Anti-reliance disclaimer by buyer in M&A transaction: Delaware law enforces clauses which identify the specific information on which a party has relied and foreclose reliance on other information
Upon the consummation of an M&A transaction, a buyer usually has a period of time in which to claim a seller breached certain representations and warranties made in the purchase agreement. The claims a buyer can make against the selling party depend on what the purchase agreement says but also depend on how much information the buyer relies on in deciding whether to purchase a company. For the most part, the selling party seeks to limit to the four corners of the parties’ agreement the representations about the business being sold in hopes of precluding a buying party from relying on anything outside the agreement.
A recent decision from the Delaware Court of Chancery addresses the types of provisions in an agreement that could bar such claims for misrepresentation based on extra-contractual statements or omissions.
In FdG Logistics LLC v. A&R Logistics Holdings, Inc., C.A. No. 9706-CB (Del. Ch. Feb. 23, 2016), the buyer asserted common law fraud claims against the sellers in a lawsuit which arose from a private equity firm’s purchase of a trucking company. The buyer claimed it discovered several illegal and improper activities, including falsified documents and records, environmental law breaches, facilities in need of repair, and the hiring of undocumented workers.

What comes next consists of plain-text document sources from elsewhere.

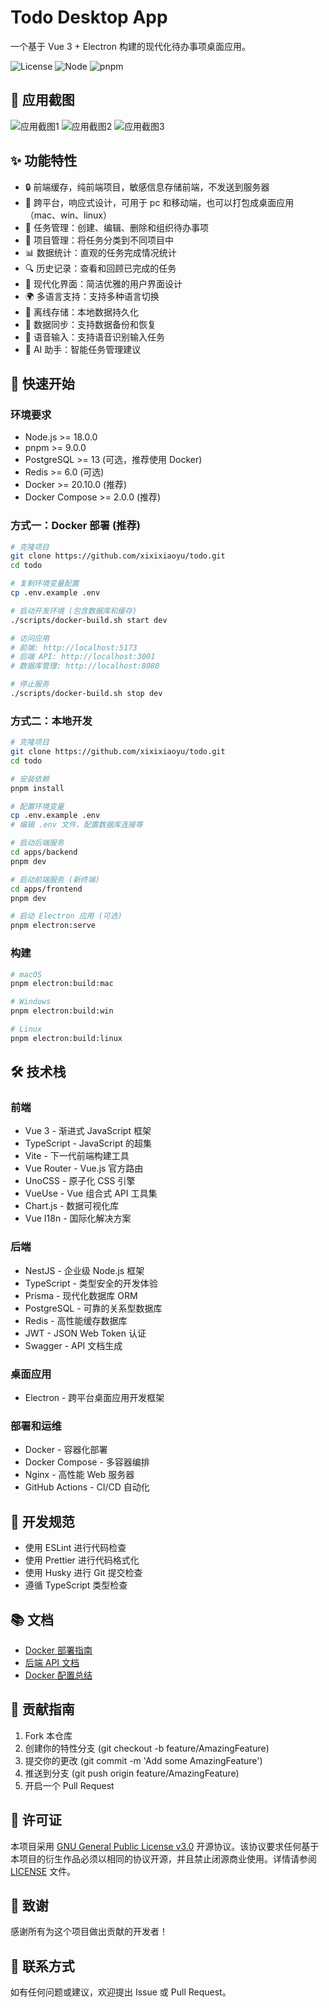 # Todo Desktop App

一个基于 Vue 3 + Electron 构建的现代化待办事项桌面应用。

![License](https://img.shields.io/badge/license-GPL--3.0-red.svg)
![Node](https://img.shields.io/badge/node-%3E%3D18.0.0-brightgreen)
![pnpm](https://img.shields.io/badge/pnpm-%3E%3D8.0.0-brightgreen)

## 📸 应用截图

![应用截图1](/public/readmeImg/img1.png)
![应用截图2](/public/readmeImg/img2.png)
![应用截图3](/public/readmeImg/img3.png)

## ✨ 功能特性

- 🔒 前端缓存，纯前端项目，敏感信息存储前端，不发送到服务器
- 📱 跨平台，响应式设计，可用于 pc 和移动端，也可以打包成桌面应用（mac、win、linux）
- 📝 任务管理：创建、编辑、删除和组织待办事项
- 🎯 项目管理：将任务分类到不同项目中
- 📊 数据统计：直观的任务完成情况统计
- 🔍 历史记录：查看和回顾已完成的任务
- 🎨 现代化界面：简洁优雅的用户界面设计
- 🌍 多语言支持：支持多种语言切换
- 💾 离线存储：本地数据持久化
- 🔄 数据同步：支持数据备份和恢复
- 🎵 语音输入：支持语音识别输入任务
- 🤖 AI 助手：智能任务管理建议

## 🚀 快速开始

### 环境要求

- Node.js >= 18.0.0
- pnpm >= 9.0.0
- PostgreSQL >= 13 (可选，推荐使用 Docker)
- Redis >= 6.0 (可选)
- Docker >= 20.10.0 (推荐)
- Docker Compose >= 2.0.0 (推荐)

### 方式一：Docker 部署 (推荐)

```bash
# 克隆项目
git clone https://github.com/xixixiaoyu/todo.git
cd todo

# 复制环境变量配置
cp .env.example .env

# 启动开发环境 (包含数据库和缓存)
./scripts/docker-build.sh start dev

# 访问应用
# 前端: http://localhost:5173
# 后端 API: http://localhost:3001
# 数据库管理: http://localhost:8080

# 停止服务
./scripts/docker-build.sh stop dev
```

### 方式二：本地开发

```bash
# 克隆项目
git clone https://github.com/xixixiaoyu/todo.git
cd todo

# 安装依赖
pnpm install

# 配置环境变量
cp .env.example .env
# 编辑 .env 文件，配置数据库连接等

# 启动后端服务
cd apps/backend
pnpm dev

# 启动前端服务 (新终端)
cd apps/frontend
pnpm dev

# 启动 Electron 应用 (可选)
pnpm electron:serve
```

### 构建

```bash
# macOS
pnpm electron:build:mac

# Windows
pnpm electron:build:win

# Linux
pnpm electron:build:linux
```

## 🛠️ 技术栈

### 前端

- Vue 3 - 渐进式 JavaScript 框架
- TypeScript - JavaScript 的超集
- Vite - 下一代前端构建工具
- Vue Router - Vue.js 官方路由
- UnoCSS - 原子化 CSS 引擎
- VueUse - Vue 组合式 API 工具集
- Chart.js - 数据可视化库
- Vue I18n - 国际化解决方案

### 后端

- NestJS - 企业级 Node.js 框架
- TypeScript - 类型安全的开发体验
- Prisma - 现代化数据库 ORM
- PostgreSQL - 可靠的关系型数据库
- Redis - 高性能缓存数据库
- JWT - JSON Web Token 认证
- Swagger - API 文档生成

### 桌面应用

- Electron - 跨平台桌面应用开发框架

### 部署和运维

- Docker - 容器化部署
- Docker Compose - 多容器编排
- Nginx - 高性能 Web 服务器
- GitHub Actions - CI/CD 自动化

## 📝 开发规范

- 使用 ESLint 进行代码检查
- 使用 Prettier 进行代码格式化
- 使用 Husky 进行 Git 提交检查
- 遵循 TypeScript 类型检查

## 📚 文档

- [Docker 部署指南](./docs/DOCKER.md)
- [后端 API 文档](./apps/backend/docs/API.md)
- [Docker 配置总结](./README-DOCKER.md)

## 🤝 贡献指南

1. Fork 本仓库
2. 创建你的特性分支 (git checkout -b feature/AmazingFeature)
3. 提交你的更改 (git commit -m 'Add some AmazingFeature')
4. 推送到分支 (git push origin feature/AmazingFeature)
5. 开启一个 Pull Request

## 📄 许可证

本项目采用 [GNU General Public License v3.0](LICENSE)
开源协议。该协议要求任何基于本项目的衍生作品必须以相同的协议开源，并且禁止闭源商业使用。详情请参阅
[LICENSE](LICENSE) 文件。

## 🙏 致谢

感谢所有为这个项目做出贡献的开发者！

## 📮 联系方式

如有任何问题或建议，欢迎提出 Issue 或 Pull Request。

The sellers argued that those fraud claims must fail because they were being asserted based on information that was made available to the buyer before it entered into the merger agreement. However, the Court held that the merger agreement did not contain anaffirmative disclaimer of reliance by the buyer sufficient to preclude it from asserting a claim for fraud based on representations outside the four corners of the merger agreement.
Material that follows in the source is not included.